Le fait que nos terminaux Wi-Fi déclarent en permanence leur présence peut être exploité pour capturer et analyser les mouvements de leurs porteurs dans le monde physique. On assiste actuellement à l'émergence de systèmes de traçage Wi-Fi qui enregistrent à large échelle les déplacements des individus grâce aux signaux émis par leurs terminaux. Ces systèmes reposent sur une technologie de géolocalisation radio et sont utilisés pour fournir des statistiques sur les déplacements des individus dans des zones d'intérêt. Ils sont aussi parfois utilisés pour diffuser des messages publicitaires ciblés.

4.1 Géolocalisation radio

Avant de parler de systèmes de traçage par Wi-Fi, il convient de parler de géolocalisation radio.La géolocalisation consiste à positionner un objet dans l'espace en mesurant sa distance par rapport à des points de référence dont la position est préalablement connue. Pour déterminer une position sur un plan, la distance par rapport à 3 points est suffisante. L'exemple le plus célèbre de système de positionnement est le GPS (Global Positionning System). Dans le cas de ce système, les points de référence sont des satellites en orbite basse dont la position est connue en temps réel et la distance entre l'objet et les satellites est déduite à partir du temps de trajet des signaux radio émis par ces derniers.

En utilisant une approche similaire à celle du GPS, il est possible de détourner la technologie Wi-Fi de son usage principal pour faire de la géolocalisation. En utilisant les points d'accès comme points de référence et en évaluant les distances grâce à la force des signaux reçus, on peut déterminer la position d'un terminal Wi-Fi.

Cette géolocalisation peut être effectuée de deux manières. Soit le terminal détermine de manière autonome sa position à partir des trames beacon émises par les points d'accès alentour, soit un ensemble de capteurs Wi-Fi déterminent la position d'un terminal à partir des trames émises par ce dernier.
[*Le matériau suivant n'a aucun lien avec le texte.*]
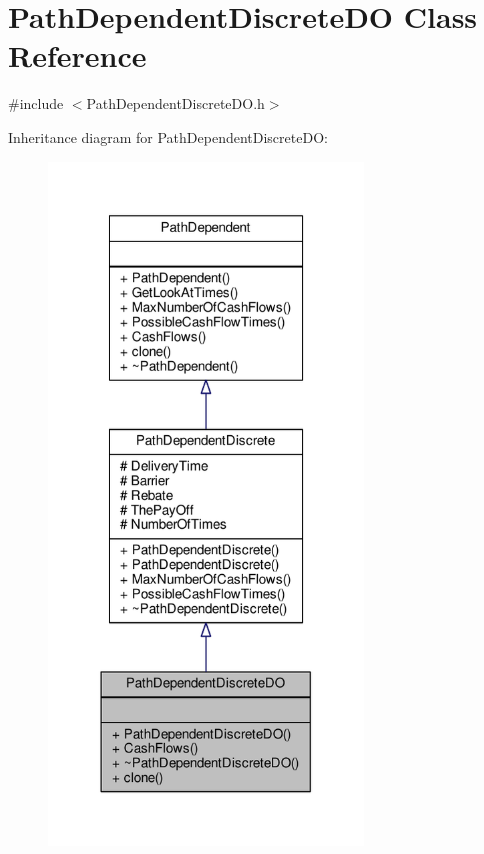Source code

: \hypertarget{classPathDependentDiscreteDO}{}\section{Path\+Dependent\+Discrete\+DO Class Reference}
\label{classPathDependentDiscreteDO}


{\ttfamily \#include $<$Path\+Dependent\+Discrete\+D\+O.\+h$>$}



Inheritance diagram for Path\+Dependent\+Discrete\+DO\+:
\nopagebreak
\begin{figure}[H]
\begin{center}
\leavevmode
\includegraphics[width=237pt]{classPathDependentDiscreteDO__inherit__graph}
\end{center}
\end{figure}


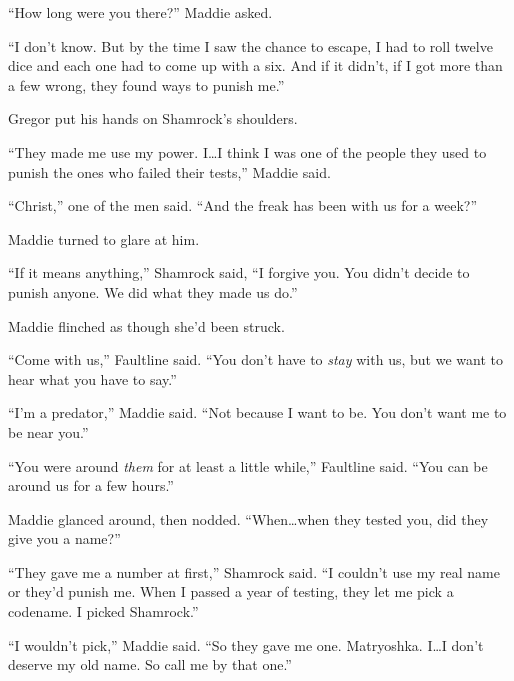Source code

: ``How long were you there?'' Maddie asked.



``I don't know.  But by the time I saw the chance to escape, I had to roll twelve dice and each one had to come up with a six.  And if it didn't, if I got more than a few wrong, they found ways to punish me.''



Gregor put his hands on Shamrock's shoulders.



``They made me use my power.  I\ldots I think I was one of the people they used to punish the ones who failed their tests,'' Maddie said.



``Christ,'' one of the men said.  ``And the freak has been with us for a week?''



Maddie turned to glare at him.



``If it means anything,'' Shamrock said, ``I forgive you.  You didn't decide to punish anyone.  We did what they made us do.''



Maddie flinched as though she'd been struck.



``Come with us,'' Faultline said.  ``You don't have to \emph{stay} with us, but we want to hear what you have to say.''



``I'm a predator,'' Maddie said.  ``Not because I want to be.  You don't want me to be near you.''



``You were around \emph{them} for at least a little while,'' Faultline said.  ``You can be around us for a few hours.''



Maddie glanced around, then nodded.  ``When\ldots when they tested you, did they give you a name?''



``They gave me a number at first,'' Shamrock said.  ``I couldn't use my real name or they'd punish me.  When I passed a year of testing, they let me pick a codename.  I picked Shamrock.''



``I wouldn't pick,'' Maddie said.  ``So they gave me one.  Matryoshka.  I\ldots I don't deserve my old name.  So call me by that one.''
Le premier cas correspond au système utilisé par les smartphones pour déterminer leur position sans faire appel au module GPS gourmand en énergie. C'est le cas de services tels que Google Maps Geolocation API qui utilise un système de requêtes avec une base de données contenant les positions des points d'accès Wi-Fi à l'échelle mondiale.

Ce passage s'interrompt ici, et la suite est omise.